[Dataset excerpts — start]
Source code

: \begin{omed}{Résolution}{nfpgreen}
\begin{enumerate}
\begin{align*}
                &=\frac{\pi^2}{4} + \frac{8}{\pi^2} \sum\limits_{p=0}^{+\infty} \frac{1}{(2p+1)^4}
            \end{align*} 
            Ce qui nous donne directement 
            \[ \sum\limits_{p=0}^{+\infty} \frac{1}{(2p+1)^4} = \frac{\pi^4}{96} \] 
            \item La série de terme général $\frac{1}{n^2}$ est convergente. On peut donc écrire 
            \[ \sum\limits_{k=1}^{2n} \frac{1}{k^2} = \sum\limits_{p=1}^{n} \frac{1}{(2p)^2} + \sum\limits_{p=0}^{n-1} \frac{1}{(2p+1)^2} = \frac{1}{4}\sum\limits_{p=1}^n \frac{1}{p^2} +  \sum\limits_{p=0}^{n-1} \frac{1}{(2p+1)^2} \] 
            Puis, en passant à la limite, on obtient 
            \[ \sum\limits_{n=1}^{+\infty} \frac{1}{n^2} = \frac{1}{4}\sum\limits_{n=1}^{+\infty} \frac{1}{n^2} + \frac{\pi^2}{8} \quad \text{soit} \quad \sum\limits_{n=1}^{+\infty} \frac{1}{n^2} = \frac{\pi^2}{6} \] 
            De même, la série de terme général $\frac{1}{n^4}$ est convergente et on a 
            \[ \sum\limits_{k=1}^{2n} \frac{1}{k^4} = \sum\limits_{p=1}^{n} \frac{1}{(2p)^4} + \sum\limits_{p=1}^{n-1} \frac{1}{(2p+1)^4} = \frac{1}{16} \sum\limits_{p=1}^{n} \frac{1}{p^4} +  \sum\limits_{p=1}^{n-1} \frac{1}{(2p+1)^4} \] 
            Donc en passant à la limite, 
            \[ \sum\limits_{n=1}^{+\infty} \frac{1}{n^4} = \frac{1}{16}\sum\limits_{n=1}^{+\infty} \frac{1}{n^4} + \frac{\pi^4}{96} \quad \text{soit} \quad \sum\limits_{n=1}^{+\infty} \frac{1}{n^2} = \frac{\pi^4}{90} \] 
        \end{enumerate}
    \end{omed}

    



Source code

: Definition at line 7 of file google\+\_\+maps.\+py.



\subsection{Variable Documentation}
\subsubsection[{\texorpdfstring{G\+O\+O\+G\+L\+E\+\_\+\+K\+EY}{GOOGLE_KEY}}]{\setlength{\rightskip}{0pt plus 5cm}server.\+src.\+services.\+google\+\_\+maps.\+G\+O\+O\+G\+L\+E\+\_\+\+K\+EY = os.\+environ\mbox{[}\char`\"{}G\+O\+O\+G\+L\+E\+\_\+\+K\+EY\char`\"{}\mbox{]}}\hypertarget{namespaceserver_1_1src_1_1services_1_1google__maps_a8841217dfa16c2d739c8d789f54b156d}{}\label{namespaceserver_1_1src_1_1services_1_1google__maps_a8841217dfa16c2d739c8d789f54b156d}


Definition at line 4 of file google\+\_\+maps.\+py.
[Dataset excerpts — finish]
• Directions
Would you copy each line of the data exactly as it appears above?

• Response to this exercise
Source code

: \begin{omed}{Résolution}{nfpgreen}
\begin{enumerate}
\begin{align*}
                &=\frac{\pi^2}{4} + \frac{8}{\pi^2} \sum\limits_{p=0}^{+\infty} \frac{1}{(2p+1)^4}
            \end{align*} 
            Ce qui nous donne directement 
            \[ \sum\limits_{p=0}^{+\infty} \frac{1}{(2p+1)^4} = \frac{\pi^4}{96} \] 
            \item La série de terme général $\frac{1}{n^2}$ est convergente. On peut donc écrire 
            \[ \sum\limits_{k=1}^{2n} \frac{1}{k^2} = \sum\limits_{p=1}^{n} \frac{1}{(2p)^2} + \sum\limits_{p=0}^{n-1} \frac{1}{(2p+1)^2} = \frac{1}{4}\sum\limits_{p=1}^n \frac{1}{p^2} +  \sum\limits_{p=0}^{n-1} \frac{1}{(2p+1)^2} \] 
            Puis, en passant à la limite, on obtient 
            \[ \sum\limits_{n=1}^{+\infty} \frac{1}{n^2} = \frac{1}{4}\sum\limits_{n=1}^{+\infty} \frac{1}{n^2} + \frac{\pi^2}{8} \quad \text{soit} \quad \sum\limits_{n=1}^{+\infty} \frac{1}{n^2} = \frac{\pi^2}{6} \] 
            De même, la série de terme général $\frac{1}{n^4}$ est convergente et on a 
            \[ \sum\limits_{k=1}^{2n} \frac{1}{k^4} = \sum\limits_{p=1}^{n} \frac{1}{(2p)^4} + \sum\limits_{p=1}^{n-1} \frac{1}{(2p+1)^4} = \frac{1}{16} \sum\limits_{p=1}^{n} \frac{1}{p^4} +  \sum\limits_{p=1}^{n-1} \frac{1}{(2p+1)^4} \] 
            Donc en passant à la limite, 
            \[ \sum\limits_{n=1}^{+\infty} \frac{1}{n^4} = \frac{1}{16}\sum\limits_{n=1}^{+\infty} \frac{1}{n^4} + \frac{\pi^4}{96} \quad \text{soit} \quad \sum\limits_{n=1}^{+\infty} \frac{1}{n^2} = \frac{\pi^4}{90} \] 
        \end{enumerate}
    \end{omed}

    



Source code

: Definition at line 7 of file google\+\_\+maps.\+py.



\subsection{Variable Documentation}
\subsubsection[{\texorpdfstring{G\+O\+O\+G\+L\+E\+\_\+\+K\+EY}{GOOGLE_KEY}}]{\setlength{\rightskip}{0pt plus 5cm}server.\+src.\+services.\+google\+\_\+maps.\+G\+O\+O\+G\+L\+E\+\_\+\+K\+EY = os.\+environ\mbox{[}\char`\"{}G\+O\+O\+G\+L\+E\+\_\+\+K\+EY\char`\"{}\mbox{]}}\hypertarget{namespaceserver_1_1src_1_1services_1_1google__maps_a8841217dfa16c2d739c8d789f54b156d}{}\label{namespaceserver_1_1src_1_1services_1_1google__maps_a8841217dfa16c2d739c8d789f54b156d}


Definition at line 4 of file google\+\_\+maps.\+py.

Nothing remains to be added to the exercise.